“La riapertura delle aree sciistiche e le nostre speranze sono appese a un filo“

La riapertura dei comprensori sciistici è prevista per il prossimo 15 febbraio. A tal proposito, i Tecnici per la manutenzione degli articoli sportivi hanno lanciato un appello ai rappresentanti politici, invitandoli a non spostare ulteriormente la data in oggetto. “A livello provinciale sono oltre 200 le aziende che operano nel nostro comparto – ha affermato il presidente della sezione di mestiere Roberto Moling -. Per tutte questa data è assolutamente decisiva.”

Roberto Moling. Roberto Moling. “Oltre 1500 posti di lavoro dipendono dalla riapertura delle aree sciistiche in Alto Adige ed il conteggio riguarda unicamente il comparto del service e del noleggio sci – ha ricordato il presidente dei Tecnici per la manutenzione degli articoli sportivi lvh.apa Roberto Moling -. Ripartire, seppur in ritardo, non farebbe sparire del tutto le nostre preoccupazioni ma sarebbe un passo nella giusta direzione.”

Nel corso di questa stagione invernale tutto il settore ha dovuto fronteggiare gravi perdite ed alcune aziende non hanno addirittura mai aperto. Il tutto senza contare che ogni anno le ditte investono diverse migliaia di Euro in nuovi materiali. Senza i profitti dei mesi invernali, per queste realtà economiche risulterà davvero difficile pagare le merci senza dover ricorrere a dei prestiti.

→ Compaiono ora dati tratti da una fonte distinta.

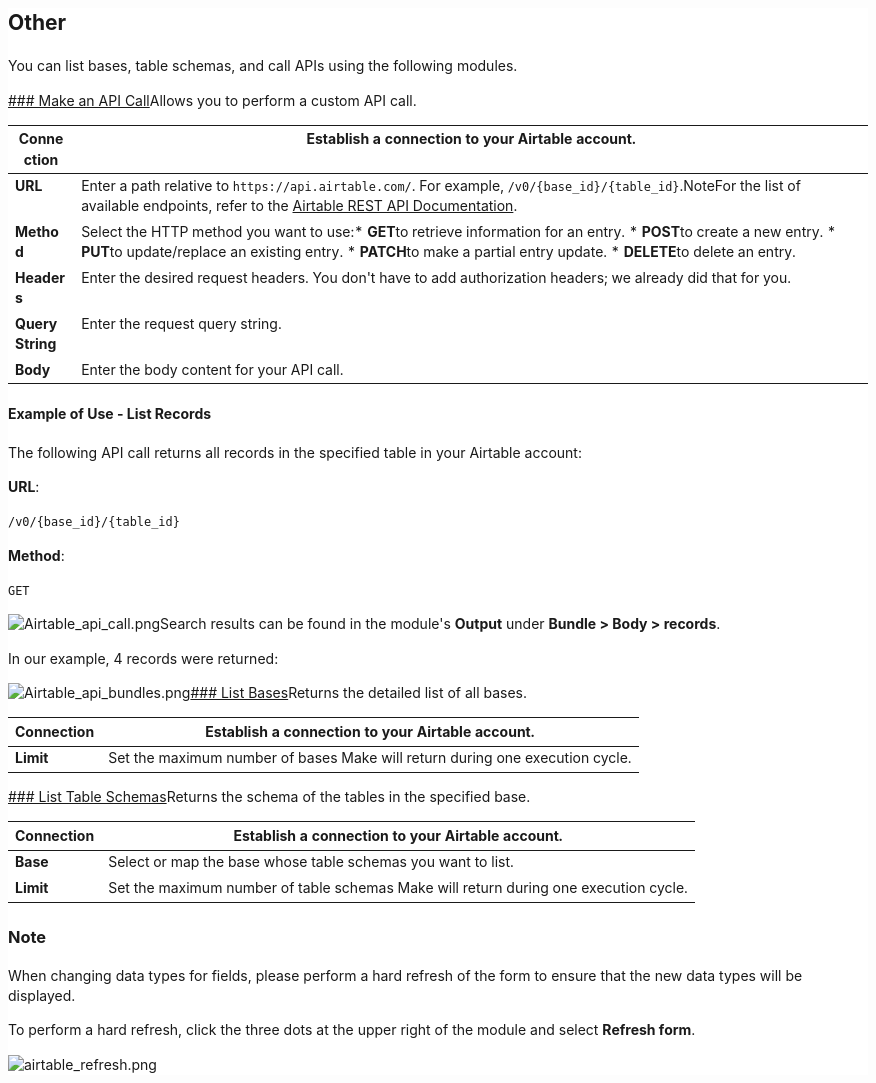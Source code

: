Other
-----

You can list bases, table schemas, and call APIs using the following modules.

[### Make an API Call](#make-an-api-call-964541_body)Allows you to perform a custom API call.



| **Connection** | Establish a connection to your Airtable account. |
| --- | --- |
| **URL** | Enter a path relative to `https://api.airtable.com/`. For example, `/v0/{base_id}/{table_id}`.NoteFor the list of available endpoints, refer to the [Airtable REST API Documentation](https://airtable.com/api). |
| **Method** | Select the HTTP method you want to use:* **GET**to retrieve information for an entry. * **POST**to create a new entry. * **PUT**to update/replace an existing entry. * **PATCH**to make a partial entry update. * **DELETE**to delete an entry. |
| **Headers** | Enter the desired request headers. You don't have to add authorization headers; we already did that for you. |
| **Query String** | Enter the request query string. |
| **Body** | Enter the body content for your API call. |

#### Example of Use - List Records

The following API call returns all records in the specified table in your Airtable account:

**URL**:

`/v0/{base_id}/{table_id}`

**Method**:

`GET`

![Airtable_api_call.png](./../image/uuid-fda0bf2b-9632-8d5c-04ca-f518e4786e2b.png)Search results can be found in the module's **Output** under **Bundle > Body > records**. 

In our example, 4 records were returned:

![Airtable_api_bundles.png](./../image/uuid-a7be47ed-ca03-b75d-5ff5-adc892e170a5.png)[### List Bases](#list-bases_body)Returns the detailed list of all bases.



| **Connection** | Establish a connection to your Airtable account. |
| --- | --- |
| **Limit** | Set the maximum number of bases Make will return during one execution cycle. |

[### List Table Schemas](#list-table-schemas_body)Returns the schema of the tables in the specified base.



| **Connection** | Establish a connection to your Airtable account. |
| --- | --- |
| **Base** | Select or map the base whose table schemas you want to list. |
| **Limit** | Set the maximum number of table schemas Make will return during one execution cycle. |

### Note

When changing data types for fields, please perform a hard refresh of the form to ensure that the new data types will be displayed.

To perform a hard refresh, click the three dots at the upper right of the module and select **Refresh form**.

![airtable_refresh.png](./../image/uuid-5cd5ebac-fd32-42ef-bf4a-4568570b7ea0.png)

“Anche se siamo un piccolo gruppo, non meritiamo di essere dimenticati – ha concluso Moling -. Molti di noi rischiano di dover chiudere e non sanno più come andare avanti. La nostra sezione di mestiere si augura che le ditte colpite possano quantomeno ricevere un sostegno economico da parte della provincia o dello Stato.”